La cifra de este año se compara con una pérdida de 384 millones sufrida en los primeros nueve meses del 2008, cuando las inversiones del BID, el mayor prestamista de Latinoamérica, se vieron afectadas por las turbulencias globales.
El gerente financiero del BID, Ed Bartholomew, dijo que la institución había dejado de comprar títulos respaldados por hipotecas o por activos, los cuales fueron responsables de gran parte de las pérdidas del año pasado, que fueron las primeras en los 50 años de historia de la entidad.
El mes pasado, el BID adoptó nuevas directivas de inversión para su cartera líquida de 20.000 millones de dólares.

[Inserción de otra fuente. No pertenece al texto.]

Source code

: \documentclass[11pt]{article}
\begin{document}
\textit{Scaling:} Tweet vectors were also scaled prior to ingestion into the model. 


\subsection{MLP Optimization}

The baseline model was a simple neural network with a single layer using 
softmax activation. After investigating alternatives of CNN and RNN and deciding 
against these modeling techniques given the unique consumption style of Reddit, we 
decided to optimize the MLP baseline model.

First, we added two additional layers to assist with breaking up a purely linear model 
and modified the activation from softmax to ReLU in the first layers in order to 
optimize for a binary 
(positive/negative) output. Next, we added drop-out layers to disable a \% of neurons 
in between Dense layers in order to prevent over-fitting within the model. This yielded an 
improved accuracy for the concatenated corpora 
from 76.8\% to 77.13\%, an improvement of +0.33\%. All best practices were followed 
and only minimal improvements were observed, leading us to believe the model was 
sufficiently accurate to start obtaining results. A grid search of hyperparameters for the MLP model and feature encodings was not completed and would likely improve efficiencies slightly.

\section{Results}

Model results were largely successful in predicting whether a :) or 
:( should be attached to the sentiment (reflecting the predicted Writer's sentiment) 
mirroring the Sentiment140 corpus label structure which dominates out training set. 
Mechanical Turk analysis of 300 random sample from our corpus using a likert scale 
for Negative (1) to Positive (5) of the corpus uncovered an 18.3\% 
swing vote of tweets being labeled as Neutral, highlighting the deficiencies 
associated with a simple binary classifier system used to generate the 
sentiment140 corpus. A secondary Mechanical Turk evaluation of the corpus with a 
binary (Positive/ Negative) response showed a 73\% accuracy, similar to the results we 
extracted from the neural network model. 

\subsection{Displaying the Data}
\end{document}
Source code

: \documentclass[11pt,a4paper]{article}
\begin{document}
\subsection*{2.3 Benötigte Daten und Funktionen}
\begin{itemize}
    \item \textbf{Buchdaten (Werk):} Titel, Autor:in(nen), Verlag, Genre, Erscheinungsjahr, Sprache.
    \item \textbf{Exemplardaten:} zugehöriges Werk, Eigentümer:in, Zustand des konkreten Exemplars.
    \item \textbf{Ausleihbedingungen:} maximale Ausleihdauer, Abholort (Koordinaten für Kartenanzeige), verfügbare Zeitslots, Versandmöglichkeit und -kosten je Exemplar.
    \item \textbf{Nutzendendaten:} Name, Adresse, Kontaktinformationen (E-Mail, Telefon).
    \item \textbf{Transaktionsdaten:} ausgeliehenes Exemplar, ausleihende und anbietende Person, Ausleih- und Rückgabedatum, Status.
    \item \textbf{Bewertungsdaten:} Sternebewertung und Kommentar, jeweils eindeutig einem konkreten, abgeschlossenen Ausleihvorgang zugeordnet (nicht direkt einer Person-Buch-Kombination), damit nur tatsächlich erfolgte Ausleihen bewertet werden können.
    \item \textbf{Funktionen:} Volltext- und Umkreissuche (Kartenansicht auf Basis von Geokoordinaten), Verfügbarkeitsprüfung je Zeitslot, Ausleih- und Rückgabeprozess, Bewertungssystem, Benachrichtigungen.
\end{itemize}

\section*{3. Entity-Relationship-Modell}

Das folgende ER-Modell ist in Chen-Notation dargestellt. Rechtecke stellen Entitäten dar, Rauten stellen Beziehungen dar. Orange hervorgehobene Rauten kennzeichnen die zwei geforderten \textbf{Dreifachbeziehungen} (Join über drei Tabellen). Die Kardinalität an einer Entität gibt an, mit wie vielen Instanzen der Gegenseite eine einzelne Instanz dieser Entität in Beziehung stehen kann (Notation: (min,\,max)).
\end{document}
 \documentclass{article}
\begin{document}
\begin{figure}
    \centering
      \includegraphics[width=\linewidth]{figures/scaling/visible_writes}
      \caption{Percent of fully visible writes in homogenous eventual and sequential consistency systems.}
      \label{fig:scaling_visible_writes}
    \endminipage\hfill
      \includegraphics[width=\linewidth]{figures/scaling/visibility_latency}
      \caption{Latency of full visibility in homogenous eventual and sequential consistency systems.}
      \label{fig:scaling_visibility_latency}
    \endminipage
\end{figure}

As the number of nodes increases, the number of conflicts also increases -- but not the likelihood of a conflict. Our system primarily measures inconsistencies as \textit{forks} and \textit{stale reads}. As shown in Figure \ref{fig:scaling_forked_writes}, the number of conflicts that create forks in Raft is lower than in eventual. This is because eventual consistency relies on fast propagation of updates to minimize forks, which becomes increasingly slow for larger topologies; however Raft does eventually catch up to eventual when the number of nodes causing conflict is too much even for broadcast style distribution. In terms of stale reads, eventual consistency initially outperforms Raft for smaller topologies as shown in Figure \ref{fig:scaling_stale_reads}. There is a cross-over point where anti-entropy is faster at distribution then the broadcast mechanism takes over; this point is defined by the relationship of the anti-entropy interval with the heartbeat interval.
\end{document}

Las nuevas reglas limitan los activos con vencimiento a 1 y 3 años para reducir la dependencia del mercado secundario para conseguir liquidez, dijo Bartholomew a la prensa.
El funcionario precisó que las pérdidas no asumidas alcanzaron los 2.000 millones de dólares en abril y que desde entonces se han recuperado gracias al alza en los precios de los activos.
"No nos hemos visto obligados a vender a malas condiciones", aseguró Bartholomew, señalando que el 97 por ciento de los activos tienen grado de inversión. "La lección (de la crisis) es que no hay que depender demasiado de los activos con vencimientos largos", sostuvo.
El BID está considerando crear una nueva autoridad de inversión para supervisar el tipo y vencimiento de los activos que puede tener, dijeron funcionarios de la institución.
Los 48 países miembros del BID acordaron en marzo pasado comenzar a estudiar propuestas para incrementar el capital de la entidad.
Principal prestamista de la región
El BID, que tiene una calificación de 'AAA', recauda fondos en los mercados de capital para prestar recursos a los países miembros con fines de inversión en proyectos de desarrollo, por lo que juega un rol clave de prestamista contracíclico.
El banco ha emitido 13.700 millones de dólares en bonos y aprobado 9.6000 millones en créditos en los primeros nueve meses del año.